With the use of health surveys rapidly extending from the realm of research to clinical, academic and commercial settings, the demand for valid and reliable measures is increasing. The comparability of health survey data across varying populations is also vital and has been challenging in part due to the lack of standardization of health instruments and variation in survey methodology5. As the Arabic language includes varying dialects and culturally specific idioms10, this adds to the challenge of producing standardized and validated instruments in the Arabic language. Instruments may also perform differently in varying contexts, age groups and health conditions and thus require validation in different populations 2, 3, 13.
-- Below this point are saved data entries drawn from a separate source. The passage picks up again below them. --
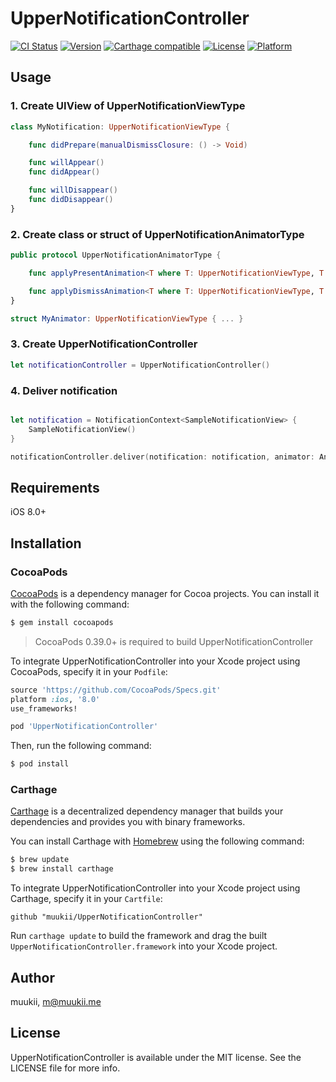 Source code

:# UpperNotificationController

[![CI Status](http://img.shields.io/travis/muukii/UpperNotificationController.svg?style=flat)](https://travis-ci.org/muukii/UpperNotificationController)
[![Version](https://img.shields.io/cocoapods/v/UpperNotificationController.svg?style=flat)](http://cocoapods.org/pods/UpperNotificationController)
[![Carthage compatible](https://img.shields.io/badge/Carthage-compatible-4BC51D.svg?style=flat)](https://github.com/Carthage/Carthage)
[![License](https://img.shields.io/cocoapods/l/UpperNotificationController.svg?style=flat)](http://cocoapods.org/pods/UpperNotificationController)
[![Platform](https://img.shields.io/cocoapods/p/UpperNotificationController.svg?style=flat)](http://cocoapods.org/pods/UpperNotificationController)

## Usage

### 1. Create UIView of UpperNotificationViewType

```swift
class MyNotification: UpperNotificationViewType {

    func didPrepare(manualDismissClosure: () -> Void)

    func willAppear()
    func didAppear()

    func willDisappear()
    func didDisappear()
}
```

### 2. Create class or struct of UpperNotificationAnimatorType

```swift
public protocol UpperNotificationAnimatorType {

    func applyPresentAnimation<T where T: UpperNotificationViewType, T: UIView>(notificationView notificationView: T, completion: () -> Void)

    func applyDismissAnimation<T where T: UpperNotificationViewType, T: UIView>(notificationView notificationView: T, completion: () -> Void)
}

struct MyAnimator: UpperNotificationViewType { ... }
```

### 3. Create UpperNotificationController

```swift
let notificationController = UpperNotificationController()
```

### 4. Deliver notification

```swift

let notification = NotificationContext<SampleNotificationView> {
    SampleNotificationView()
}

notificationController.deliver(notification: notification, animator: Animator())
```

## Requirements

iOS 8.0+

## Installation
### CocoaPods

[CocoaPods](http://cocoapods.org) is a dependency manager for Cocoa projects. You can install it with the following command:

```bash
$ gem install cocoapods
```

> CocoaPods 0.39.0+ is required to build UpperNotificationController

To integrate UpperNotificationController into your Xcode project using CocoaPods, specify it in your `Podfile`:

```ruby
source 'https://github.com/CocoaPods/Specs.git'
platform :ios, '8.0'
use_frameworks!

pod 'UpperNotificationController'
```

Then, run the following command:

```bash
$ pod install
```

### Carthage

[Carthage](https://github.com/Carthage/Carthage) is a decentralized dependency manager that builds your dependencies and provides you with binary frameworks.

You can install Carthage with [Homebrew](http://brew.sh/) using the following command:

```bash
$ brew update
$ brew install carthage
```

To integrate UpperNotificationController into your Xcode project using Carthage, specify it in your `Cartfile`:

```ogdl
github "muukii/UpperNotificationController"
```

Run `carthage update` to build the framework and drag the built `UpperNotificationController.framework` into your Xcode project.


## Author

muukii, m@muukii.me

## License

UpperNotificationController is available under the MIT license. See the LICENSE file for more info.
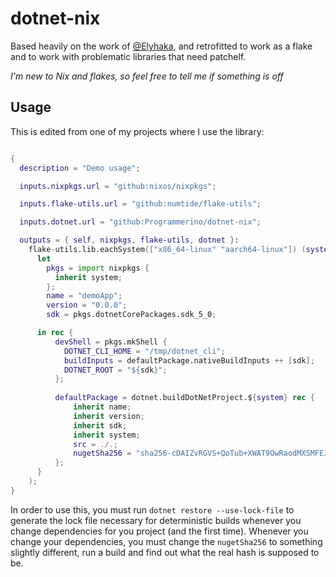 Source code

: # dotnet-nix
Based heavily on the work of [\@Elyhaka](https://gist.github.com/Elyhaka/0f0e3afe488100487ada6a2a8bef78a4), and retrofitted to work as a flake and to work with problematic libraries that need patchelf.

*I'm new to Nix and flakes, so feel free to tell me if something is off*

## Usage

This is edited from one of my projects where I use the library:
```nix

{
  description = "Demo usage";

  inputs.nixpkgs.url = "github:nixos/nixpkgs";

  inputs.flake-utils.url = "github:numtide/flake-utils";

  inputs.dotnet.url = "github:Programmerino/dotnet-nix";

  outputs = { self, nixpkgs, flake-utils, dotnet }:
    flake-utils.lib.eachSystem(["x86_64-linux" "aarch64-linux"]) (system:
      let
        pkgs = import nixpkgs { 
          inherit system;
        };
        name = "demoApp";
        version = "0.0.0";
        sdk = pkgs.dotnetCorePackages.sdk_5_0;

      in rec {
          devShell = pkgs.mkShell {
            DOTNET_CLI_HOME = "/tmp/dotnet_cli";
            buildInputs = defaultPackage.nativeBuildInputs ++ [sdk];
            DOTNET_ROOT = "${sdk}";
          };
    
          defaultPackage = dotnet.buildDotNetProject.${system} rec {
              inherit name;
              inherit version;
              inherit sdk;
              inherit system;
              src = ./.;
              nugetSha256 = "sha256-cDAIZvRGVS+QoTub+XWAT9OwRaodMXSMFEJaIkJ2lHQ=";
          };
      }
    );
}
```

In order to use this, you must run `dotnet restore --use-lock-file` to generate the lock file necessary for deterministic builds whenever you change dependencies for you project (and the first time). Whenever you change your dependencies, you must change the `nugetSha256` to something slightly different, run a build and find out what the real hash is supposed to be. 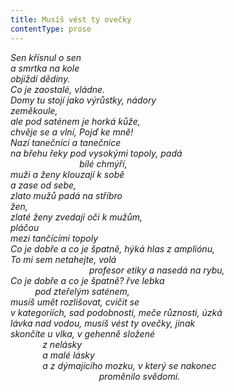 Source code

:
 ```yaml
---
title: Musíš vést ty ovečky
contentType: prose
---
```


_Sen křísnul o sen  
a smrtka na kole  
objíždí dědiny.  
Co je zaostalé, vládne.  
Domy tu stojí jako výrůstky, nádory  
zeměkoule,  
ale pod saténem je horká kůže,  
chvěje se a vlní, _Pojď ke mně!_  
Nazí tanečníci a tanečnice  
na břehu řeky pod vysokými topoly, padá  
                            bílé chmýří,  
muži a ženy klouzají k sobě  
a zase od sebe,  
zlato mužů padá na stříbro  
žen,  
zlaté ženy zvedají oči k mužům,  
pláčou  
mezi tančícími topoly  
_Co je dobře a co je špatně_, hýká hlas z ampliónu,  
_To mi sem netahejte_, volá  
                                profesor etiky a nasedá na rybu,  
_Co je dobře a co je špatně?_ řve lebka  
          pod zteřelým saténem,  
musíš umět rozlišovat, cvičit se  
v kategoriích, sad podobnosti, meče různosti, úzká  
lávka nad vodou, musíš vést ty ovečky, jinak  
skončíte u vlka, v gehenně složené  
             z nelásky  
             a malé lásky  
             a z dýmajícího mozku, v který se nakonec  
                                    proměnilo svědomí._
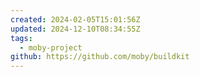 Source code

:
 ```yaml
---
created: 2024-02-05T15:01:56Z
updated: 2024-12-10T08:34:55Z
tags:
  - moby-project
github: https://github.com/moby/buildkit
---
```

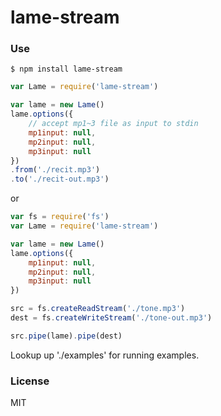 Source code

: lame-stream
==============

### Use ###

```
$ npm install lame-stream
```

``` js
var Lame = require('lame-stream')

var lame = new Lame()
lame.options({
    // accept mp1~3 file as input to stdin
    mp1input: null,
    mp2input: null,
    mp3input: null
})
.from('./recit.mp3')
.to('./recit-out.mp3')
```

or

``` js
var fs = require('fs')
var Lame = require('lame-stream')

var lame = new Lame()
lame.options({
    mp1input: null,
    mp2input: null,
    mp3input: null
})

src = fs.createReadStream('./tone.mp3')
dest = fs.createWriteStream('./tone-out.mp3')

src.pipe(lame).pipe(dest)
```

Lookup up './examples' for running examples.

### License ###

MIT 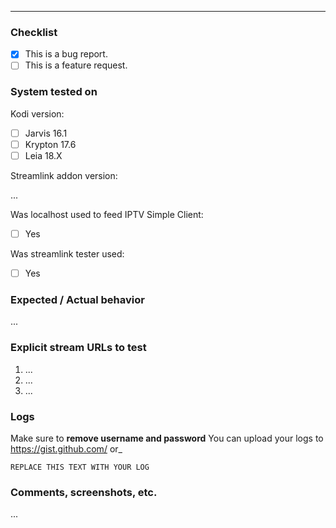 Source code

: ----

### Checklist

- [x] This is a bug report.
- [ ] This is a feature request.

### System tested on

Kodi version:

- [ ] Jarvis 16.1
- [ ] Krypton 17.6
- [ ] Leia 18.X

Streamlink addon version:

...

Was localhost used to feed IPTV Simple Client:

- [ ] Yes

Was streamlink tester used:

- [ ] Yes

### Expected / Actual behavior

...

### Explicit stream URLs to test

1. ...
2. ...
3. ...

### Logs

Make sure to **remove username and password**
You can upload your logs to https://gist.github.com/ or_

```
REPLACE THIS TEXT WITH YOUR LOG
```

### Comments, screenshots, etc.

...
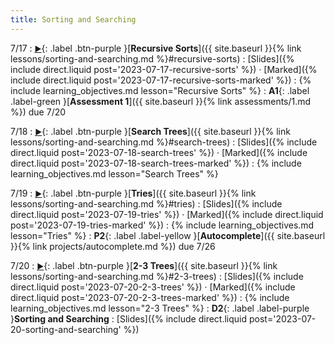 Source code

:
 ```yaml
---
title: Sorting and Searching
---
```


7/17
: [**<small>▶</small>**](https://podcast.ucsd.edu/watch/s123/dsc30_a00/5){: .label .btn-purple }[**Recursive Sorts**]({{ site.baseurl }}{% link lessons/sorting-and-searching.md %}#recursive-sorts)
  : [Slides]({% include direct.liquid post='2023-07-17-recursive-sorts' %}) &middot;
    [Marked]({% include direct.liquid post='2023-07-17-recursive-sorts-marked' %})
: {% include learning_objectives.md lesson="Recursive Sorts" %}
: **A1**{: .label .label-green }[**Assessment 1**]({{ site.baseurl }}{% link assessments/1.md %}) due 7/20

7/18
: [**<small>▶</small>**](https://podcast.ucsd.edu/watch/s123/dsc30_a00/6){: .label .btn-purple }[**Search Trees**]({{ site.baseurl }}{% link lessons/sorting-and-searching.md %}#search-trees)
  : [Slides]({% include direct.liquid post='2023-07-18-search-trees' %}) &middot;
    [Marked]({% include direct.liquid post='2023-07-18-search-trees-marked' %})
: {% include learning_objectives.md lesson="Search Trees" %}

7/19
: [**<small>▶</small>**](https://podcast.ucsd.edu/watch/s123/dsc30_a00/7){: .label .btn-purple }[**Tries**]({{ site.baseurl }}{% link lessons/sorting-and-searching.md %}#tries)
  : [Slides]({% include direct.liquid post='2023-07-19-tries' %}) &middot;
    [Marked]({% include direct.liquid post='2023-07-19-tries-marked' %})
: {% include learning_objectives.md lesson="Tries" %}
: **P2**{: .label .label-yellow }[**Autocomplete**]({{ site.baseurl }}{% link projects/autocomplete.md %}) due 7/26

7/20
: [**<small>▶</small>**](https://podcast.ucsd.edu/watch/s123/dsc30_a00/8){: .label .btn-purple }[**2-3 Trees**]({{ site.baseurl }}{% link lessons/sorting-and-searching.md %}#2-3-trees)
  : [Slides]({% include direct.liquid post='2023-07-20-2-3-trees' %}) &middot;
    [Marked]({% include direct.liquid post='2023-07-20-2-3-trees-marked' %})
: {% include learning_objectives.md lesson="2-3 Trees" %}
: **D2**{: .label .label-purple }**Sorting and Searching**
  : [Slides]({% include direct.liquid post='2023-07-20-sorting-and-searching' %})
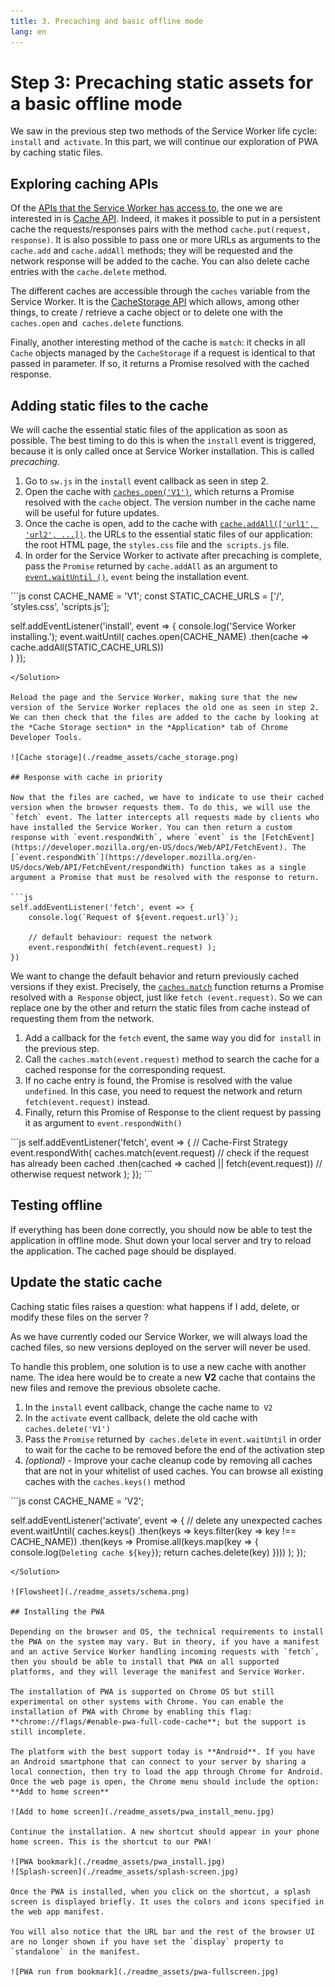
 ```yaml
---
title: 3. Precaching and basic offline mode
lang: en
---
```


# Step 3: Precaching static assets for a basic offline mode

We saw in the previous step two methods of the Service Worker life cycle: `install` and` activate`. In this part, we will continue our exploration of PWA by caching static files.

## Exploring caching APIs

Of the [APIs that the Service Worker has access to](https://developer.mozilla.org/en-US/docs/Web/API/Service_Worker_API), the one we are interested in is [Cache API](https://developer.mozilla.org/en-US/docs/Web/API/Cache). Indeed, it makes it possible to put in a persistent cache the requests/responses pairs with the method `cache.put(request, response)`. It is also possible to pass one or more URLs as arguments to the `cache.add` and `cache.addAll` methods; they will be requested and the network response will be added to the cache. You can also delete cache entries with the `cache.delete` method.

The different caches are accessible through the `caches` variable from the Service Worker. It is the [CacheStorage API](https://developer.mozilla.org/en-US/docs/Web/API/CacheStorage) which allows, among other things, to create / retrieve a cache object or to delete one with the `caches.open` and` caches.delete` functions.

Finally, another interesting method of the cache is `match`: it checks in all `Cache` objects managed by the `CacheStorage` if a request is identical to that passed in parameter. If so, it returns a Promise resolved with the cached response.

## Adding static files to the cache

We will cache the essential static files of the application as soon as possible. The best timing to do this is when the `install` event is triggered, because it is only called once at Service Worker installation. This is called *precaching*.

1. Go to `sw.js` in the `install` event callback as seen in step 2.
2. Open the cache with [`caches.open('V1')`](https://developer.mozilla.org/en-US/docs/Web/API/CacheStorage/open), which returns a Promise resolved with the `cache` object. The version number in the cache name will be useful for future updates.
3. Once the cache is open, add to the cache with [`cache.addAll(['url1', 'url2', ...])`](https://developer.mozilla.org/en-US/docs/Web/API/Cache/addAll). the URLs to the essential static files of our application: the root HTML page, the `styles.css` file and the` scripts.js` file.
4. In order for the Service Worker to activate after precaching is complete, pass the `Promise` returned by `cache.addAll` as an argument to [`event.waitUntil ()`](https://developer.mozilla.org/en-US/docs/Web/API/ExtendableEvent/waitUntil), `event` being the installation event.

<Solution>
```js
const CACHE_NAME = 'V1';
const STATIC_CACHE_URLS = ['/', 'styles.css', 'scripts.js'];

self.addEventListener('install', event => {
  console.log('Service Worker installing.');
  event.waitUntil(
    caches.open(CACHE_NAME)
    .then(cache => cache.addAll(STATIC_CACHE_URLS))  
  )
});
```
</Solution>

Reload the page and the Service Worker, making sure that the new version of the Service Worker replaces the old one as seen in step 2. We can then check that the files are added to the cache by looking at the *Cache Storage section* in the *Application* tab of Chrome Developer Tools.

![Cache storage](./readme_assets/cache_storage.png)

## Response with cache in priority

Now that the files are cached, we have to indicate to use their cached version when the browser requests them. To do this, we will use the `fetch` event. The latter intercepts all requests made by clients who have installed the Service Worker. You can then return a custom response with `event.respondWith`, where `event` is the [FetchEvent](https://developer.mozilla.org/en-US/docs/Web/API/FetchEvent). The [`event.respondWith`](https://developer.mozilla.org/en-US/docs/Web/API/FetchEvent/respondWith) function takes as a single argument a Promise that must be resolved with the response to return.

```js
self.addEventListener('fetch', event => {
	console.log(`Request of ${event.request.url}`);

	// default behaviour: request the network
	event.respondWith( fetch(event.request) );
})
```

We want to change the default behavior and return previously cached versions if they exist. Precisely, the [`caches.match`](https://developer.mozilla.org/en-US/docs/Web/API/CacheStorage/match) function returns a Promise resolved with a` Response` object, just like `fetch (event.request)`. So we can replace one by the other and return the static files from cache instead of requesting them from the network.

1. Add a callback for the `fetch` event, the same way you did for` install` in the previous step.
2. Call the `caches.match(event.request)` method to search the cache for a cached response for the corresponding request.
3. If no cache entry is found, the Promise is resolved with the value `undefined`. In this case, you need to request the network and return `fetch(event.request)` instead.
4. Finally, return this Promise of Response to the client request by passing it as argument to `event.respondWith()`

<Solution>
```js
self.addEventListener('fetch', event => {
  // Cache-First Strategy
  event.respondWith(
    caches.match(event.request) // check if the request has already been cached
    .then(cached => cached || fetch(event.request)) // otherwise request network
  );
});
```
</Solution>

## Testing offline

If everything has been done correctly, you should now be able to test the application in offline mode. Shut down your local server and try to reload the application. The cached page should be displayed.

## Update the static cache

Caching static files raises a question: what happens if I add, delete, or modify these files on the server ?

As we have currently coded our Service Worker, we will always load the cached files, so new versions deployed on the server will never be used.

To handle this problem, one solution is to use a new cache with another name. The idea here would be to create a new **V2** cache that contains the new files and remove the previous obsolete cache.

1. In the `install` event callback, change the cache name to` V2`
2. In the `activate` event callback, delete the old cache with `caches.delete('V1')`
3. Pass the `Promise` returned by` caches.delete` in `event.waitUntil` in order to wait for the cache to be removed before the end of the activation step
4. *(optional)* - Improve your cache cleanup code by removing all caches that are not in your whitelist of used caches. You can browse all existing caches with the `caches.keys()` method

<Solution>
```js
const CACHE_NAME = 'V2';

self.addEventListener('activate', event => {
  // delete any unexpected caches
  event.waitUntil(
    caches.keys()
    .then(keys => keys.filter(key => key !== CACHE_NAME))
    .then(keys => Promise.all(keys.map(key => {
        console.log(`Deleting cache ${key}`);
        return caches.delete(key)
    })))
  );
});
```
</Solution>

![Flowsheet](./readme_assets/schema.png)

## Installing the PWA

Depending on the browser and OS, the technical requirements to install the PWA on the system may vary. But in theory, if you have a manifest and an active Service Worker handling incoming requests with `fetch`, then you should be able to install that PWA on all supported platforms, and they will leverage the manifest and Service Worker.

The installation of PWA is supported on Chrome OS but still experimental on other systems with Chrome. You can enable the installation of PWA with Chrome by enabling this flag: **chrome://flags/#enable-pwa-full-code-cache**; but the support is still incomplete.

The platform with the best support today is **Android**. If you have an Android smartphone that can connect to your server by sharing a local connection, then try to load the app through Chrome for Android. Once the web page is open, the Chrome menu should include the option: **Add to home screen**

![Add to home screen](./readme_assets/pwa_install_menu.jpg)

Continue the installation. A new shortcut should appear in your phone home screen. This is the shortcut to our PWA!

![PWA bookmark](./readme_assets/pwa_install.jpg)
![Splash-screen](./readme_assets/splash-screen.jpg)

Once the PWA is installed, when you click on the shortcut, a splash screen is displayed briefly. It uses the colors and icons specified in the web app manifest.

You will also notice that the URL bar and the rest of the browser UI are no longer shown if you have set the `display` property to `standalone` in the manifest.

![PWA run from bookmark](./readme_assets/pwa-fullscreen.jpg)
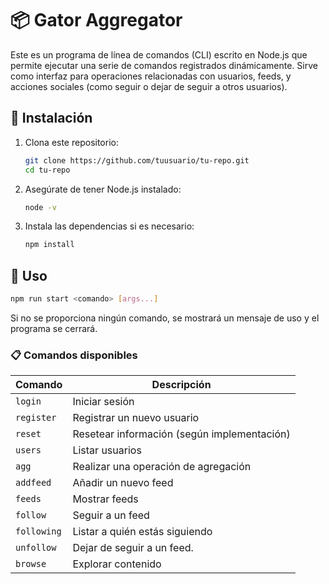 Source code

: # 📦 Gator Aggregator

Este es un programa de línea de comandos (CLI) escrito en Node.js que permite ejecutar una serie de comandos registrados dinámicamente. Sirve como interfaz para operaciones relacionadas con usuarios, feeds, y acciones sociales (como seguir o dejar de seguir a otros usuarios).

## 🚀 Instalación

1. Clona este repositorio:

   ```bash
   git clone https://github.com/tuusuario/tu-repo.git
   cd tu-repo
   ```

2. Asegúrate de tener Node.js instalado:

   ```bash
   node -v
   ```

3. Instala las dependencias si es necesario:

   ```bash
   npm install
   ```

## 🧠 Uso

```bash
npm run start <comando> [args...]
```

Si no se proporciona ningún comando, se mostrará un mensaje de uso y el programa se cerrará.

### 📋 Comandos disponibles

| Comando     | Descripción                                 |
| ----------- | ------------------------------------------- |
| `login`     | Iniciar sesión                              |
| `register`  | Registrar un nuevo usuario                  |
| `reset`     | Resetear información (según implementación) |
| `users`     | Listar usuarios                             |
| `agg`       | Realizar una operación de agregación        |
| `addfeed`   | Añadir un nuevo feed                        |
| `feeds`     | Mostrar feeds                               |
| `follow`    | Seguir a un feed                            |
| `following` | Listar a quién estás siguiendo              |
| `unfollow`  | Dejar de seguir a un feed.                  |
| `browse`    | Explorar contenido                          |

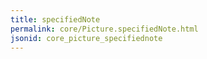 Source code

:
 ```yaml
---
title: specifiedNote
permalink: core/Picture.specifiedNote.html
jsonid: core_picture_specifiednote
---
```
There is a paucity of research on the quantity and quality of Arabic health measures. Only two systematic reviews were identified that evaluated existing Arabic health measures. A systematic review on Arabic generic health related quality of life measures by Al Sayah (2012) reported on 20 studies which included 6 measures and found moderate to good quality cross-cultural adaptations, however evaluation of measurement properties was limited due to deficient evidence14. Fasfous et al (2017)15 conducted a review to evaluate the quality of studies involving the use of neuropsychological assessments of Arabic speaking subjects. He reported on 384 studies applying 117 instruments and found that nearly half of the publications did not use cognitive tests that were “developed, translated, adapted, or standardized according to international guidelines of psychological measurement”15. Reviews conducted on English health measures of varying constructs have reported similar flaws in methodological quality13, 16–18 Furthermore, after excluding intelligence and cognitive screens, Fasfous et al (2017) found that the three most frequently used tests, the Trail Making Test, Wechsler Memory Scale and Wisconsin Card Sorting had no reporting on their validity for Arab individuals15. Fasfous et al (2017)15 also reported that while 57 tools referenced norming efforts, they were sometimes inaccessible. Similarly, our review found less than 10% of the health measures identified in our search were available directly on-line (Table 1), imposing an additional obstacle to access to existing Arabic health measures.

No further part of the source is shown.